South Korea: Punished For Exaggerated Ads
18 May 2010
The Korea Food and Drug Administration has recently reproved French cosmetic maker Biotherm for advertising its products as making bodies slimmer based on non-scientific facts.
The authorities have banned the advertisement in catalogs or on Web sites for three months.
The body slimming products are said to "dissolve" body fat, or cellulite, by applying them onto the skin and rubbing it for a certain period of time.
Biotherm said it has "developed a protein mechanism preventing sugar from becoming fat" with its questionable "Shape Laser."
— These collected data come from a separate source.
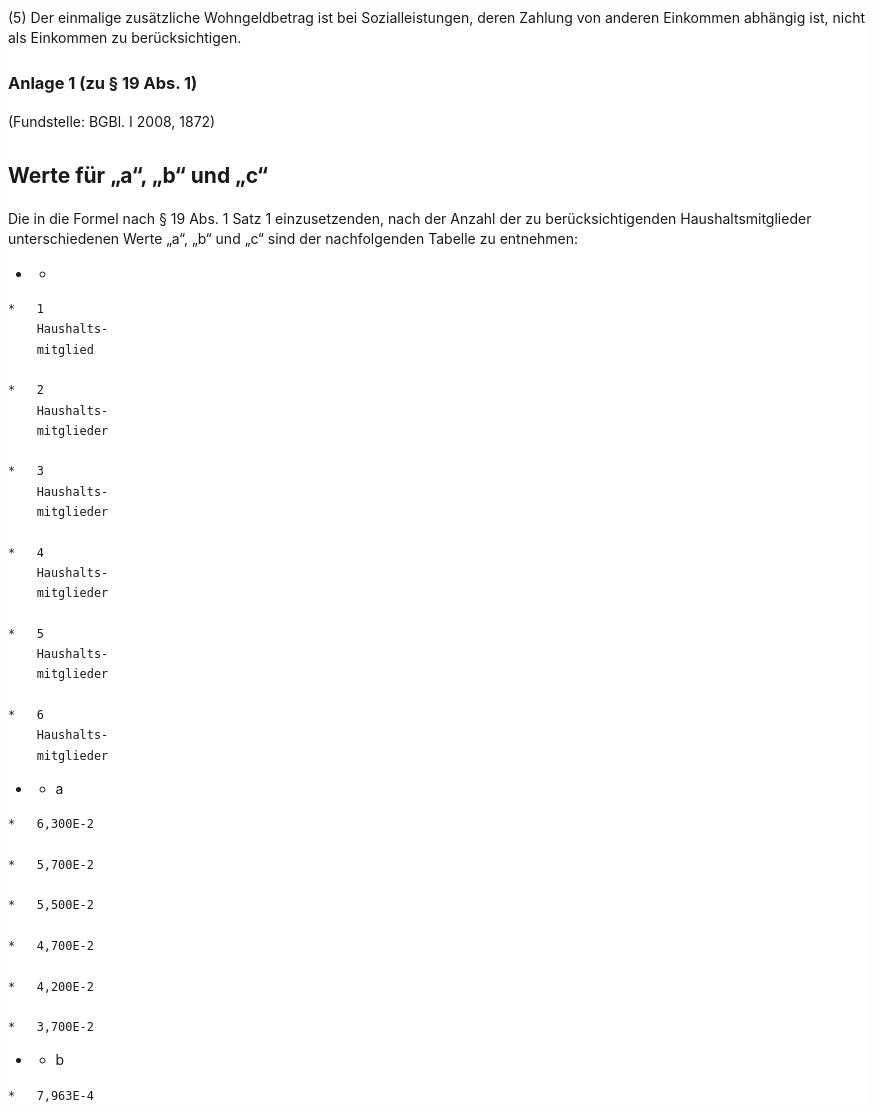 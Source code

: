 
(5) Der einmalige zusätzliche Wohngeldbetrag ist bei Sozialleistungen,
deren Zahlung von anderen Einkommen abhängig ist, nicht als Einkommen
zu berücksichtigen.


### Anlage 1 (zu § 19 Abs. 1)

(Fundstelle: BGBl. I 2008, 1872)
## **Werte für „a“, „b“ und „c“**

Die in die Formel nach § 19 Abs. 1 Satz 1 einzusetzenden, nach der
Anzahl der zu berücksichtigenden Haushaltsmitglieder unterschiedenen
Werte „a“, „b“ und „c“ sind der nachfolgenden Tabelle zu entnehmen:

*    *
    *   1
        Haushalts-
        mitglied

    *   2
        Haushalts-
        mitglieder

    *   3
        Haushalts-
        mitglieder

    *   4
        Haushalts-
        mitglieder

    *   5
        Haushalts-
        mitglieder

    *   6
        Haushalts-
        mitglieder


*    *   a

    *   6,300E-2

    *   5,700E-2

    *   5,500E-2

    *   4,700E-2

    *   4,200E-2

    *   3,700E-2


*    *   b

    *   7,963E-4
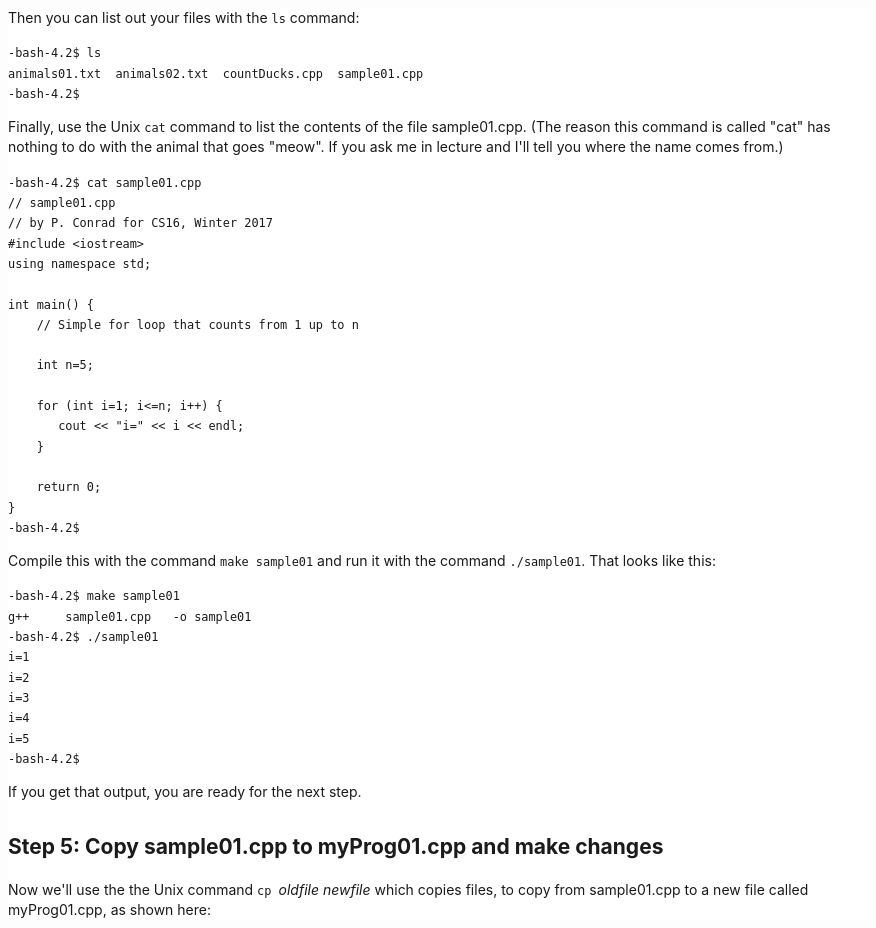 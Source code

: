 Then you can list out your files with the <code>ls</code> command:

```
-bash-4.2$ ls
animals01.txt  animals02.txt  countDucks.cpp  sample01.cpp
-bash-4.2$
```

Finally, use the Unix <code>cat</code> command to list the contents of the file sample01.cpp.  (The reason this command is called "cat" has nothing to do with the animal that goes "meow".  If you ask me in lecture and I'll tell you where the name comes from.)

```
-bash-4.2$ cat sample01.cpp
// sample01.cpp
// by P. Conrad for CS16, Winter 2017
#include <iostream>
using namespace std;

int main() {
    // Simple for loop that counts from 1 up to n

    int n=5;

    for (int i=1; i<=n; i++) {
       cout << "i=" << i << endl;
    }

    return 0;
}
-bash-4.2$
```

Compile this with the command <code>make sample01</code> and run it with the command <code>./sample01</code>.  That looks like this:

```
-bash-4.2$ make sample01
g++     sample01.cpp   -o sample01
-bash-4.2$ ./sample01
i=1
i=2
i=3
i=4
i=5
-bash-4.2$
```


If you get that output, you are ready for the next step.


## Step 5: Copy sample01.cpp to myProg01.cpp and make changes <a name="step5"></a>

Now we'll use the the Unix command <code>cp </code><em>oldfile newfile</em> which copies files, to copy from sample01.cpp to a new file called myProg01.cpp, as shown here:
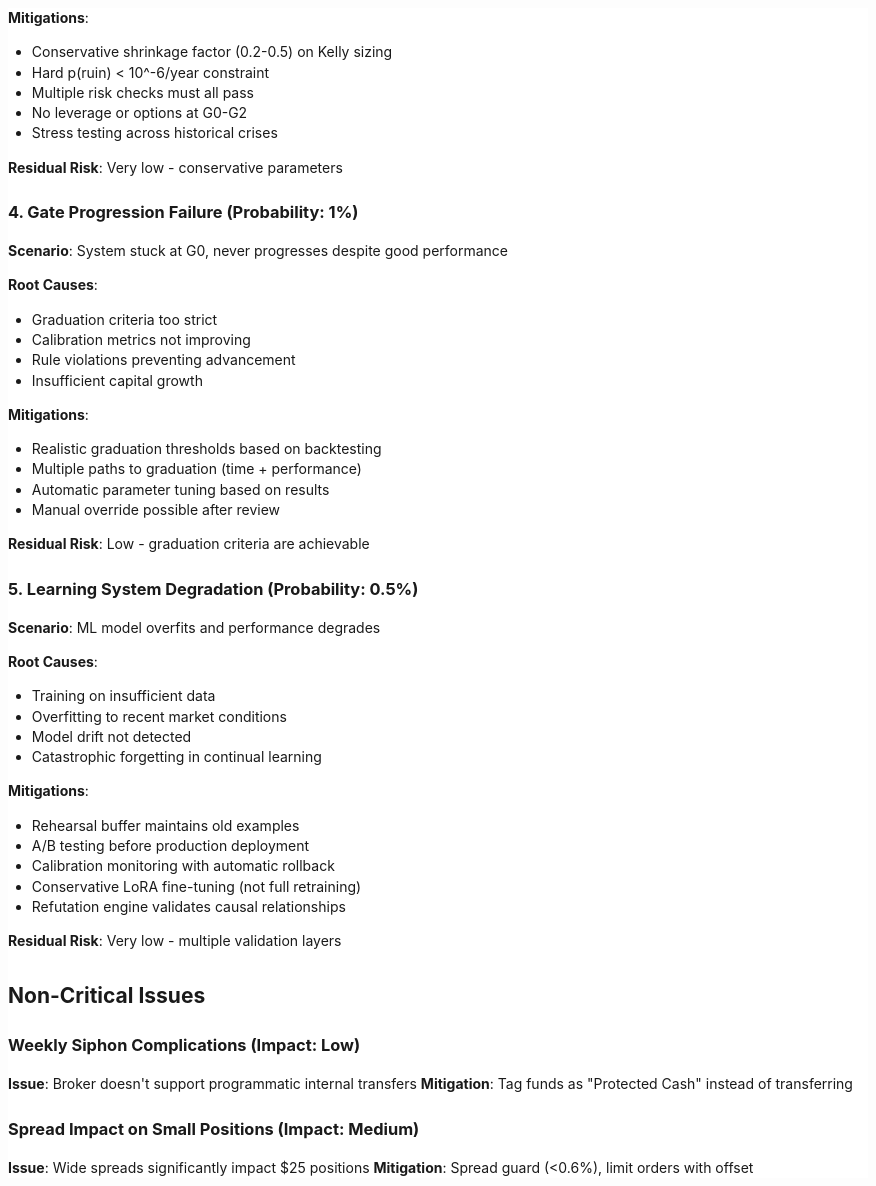 **Mitigations**:
- Conservative shrinkage factor (0.2-0.5) on Kelly sizing
- Hard p(ruin) < 10^-6/year constraint
- Multiple risk checks must all pass
- No leverage or options at G0-G2
- Stress testing across historical crises

**Residual Risk**: Very low - conservative parameters

### 4. Gate Progression Failure (Probability: 1%)

**Scenario**: System stuck at G0, never progresses despite good performance

**Root Causes**:
- Graduation criteria too strict
- Calibration metrics not improving
- Rule violations preventing advancement
- Insufficient capital growth

**Mitigations**:
- Realistic graduation thresholds based on backtesting
- Multiple paths to graduation (time + performance)
- Automatic parameter tuning based on results
- Manual override possible after review

**Residual Risk**: Low - graduation criteria are achievable

### 5. Learning System Degradation (Probability: 0.5%)

**Scenario**: ML model overfits and performance degrades

**Root Causes**:
- Training on insufficient data
- Overfitting to recent market conditions
- Model drift not detected
- Catastrophic forgetting in continual learning

**Mitigations**:
- Rehearsal buffer maintains old examples
- A/B testing before production deployment
- Calibration monitoring with automatic rollback
- Conservative LoRA fine-tuning (not full retraining)
- Refutation engine validates causal relationships

**Residual Risk**: Very low - multiple validation layers

## Non-Critical Issues

### Weekly Siphon Complications (Impact: Low)
**Issue**: Broker doesn't support programmatic internal transfers
**Mitigation**: Tag funds as "Protected Cash" instead of transferring

### Spread Impact on Small Positions (Impact: Medium)
**Issue**: Wide spreads significantly impact $25 positions
**Mitigation**: Spread guard (<0.6%), limit orders with offset
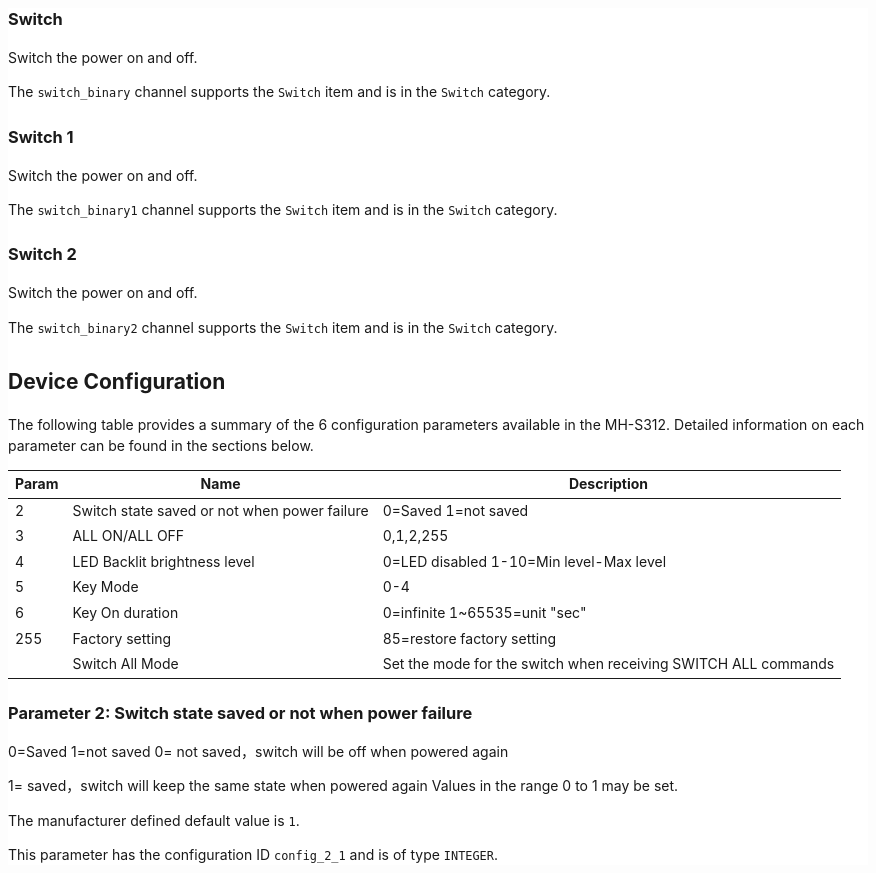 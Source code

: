 ### Switch

Switch the power on and off.

The ```switch_binary``` channel supports the ```Switch``` item and is in the ```Switch``` category.

### Switch 1

Switch the power on and off.

The ```switch_binary1``` channel supports the ```Switch``` item and is in the ```Switch``` category.

### Switch 2

Switch the power on and off.

The ```switch_binary2``` channel supports the ```Switch``` item and is in the ```Switch``` category.



## Device Configuration

The following table provides a summary of the 6 configuration parameters available in the MH-S312.
Detailed information on each parameter can be found in the sections below.

| Param | Name  | Description |
|-------|-------|-------------|
| 2 | Switch state saved or not when power failure | 0=Saved 1=not saved |
| 3 | ALL ON/ALL OFF | 0,1,2,255 |
| 4 | LED Backlit brightness level | 0=LED disabled 1-10=Min level-Max level |
| 5 | Key Mode | 0-4 |
| 6 | Key On duration | 0=infinite 1~65535=unit "sec" |
| 255 | Factory setting | 85=restore factory setting |
|  | Switch All Mode | Set the mode for the switch when receiving SWITCH ALL commands |

### Parameter 2: Switch state saved or not when power failure

0=Saved 1=not saved
0= not saved，switch will be off when powered again

1= saved，switch will keep the same state when powered again
Values in the range 0 to 1 may be set.

The manufacturer defined default value is ```1```.

This parameter has the configuration ID ```config_2_1``` and is of type ```INTEGER```.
The KFDA said the catchphrases can easily mislead people to assume the product is medicine rather than a simple cosmetic item. "Moreover, we do not authorize fat-burning products as cosmetic goods," it said.
This is not the first time the agency has opposed illusive catchphrases. Between January 2006 and June 2009, a total of 52 cases based on false advertising were ruled against.
France-based Sisley Cosmetic's "Removal of body fat and rugged cellulite;" L'Oreal's "Eight hours of fat burning by focusing on small areas of cellulite:" Christian Dior's "Control cellulite by boosting body fat burning," and other products were fined or banned for similar reasons.
"Many of the products are promoted ahead of the summer season and the administration usually spots the irregularities afterwards, when the products have already sold-out," an insider said.
Therefore, the cosmetic companies choose to take a risk," Yonhap cited an industrial insider as saying.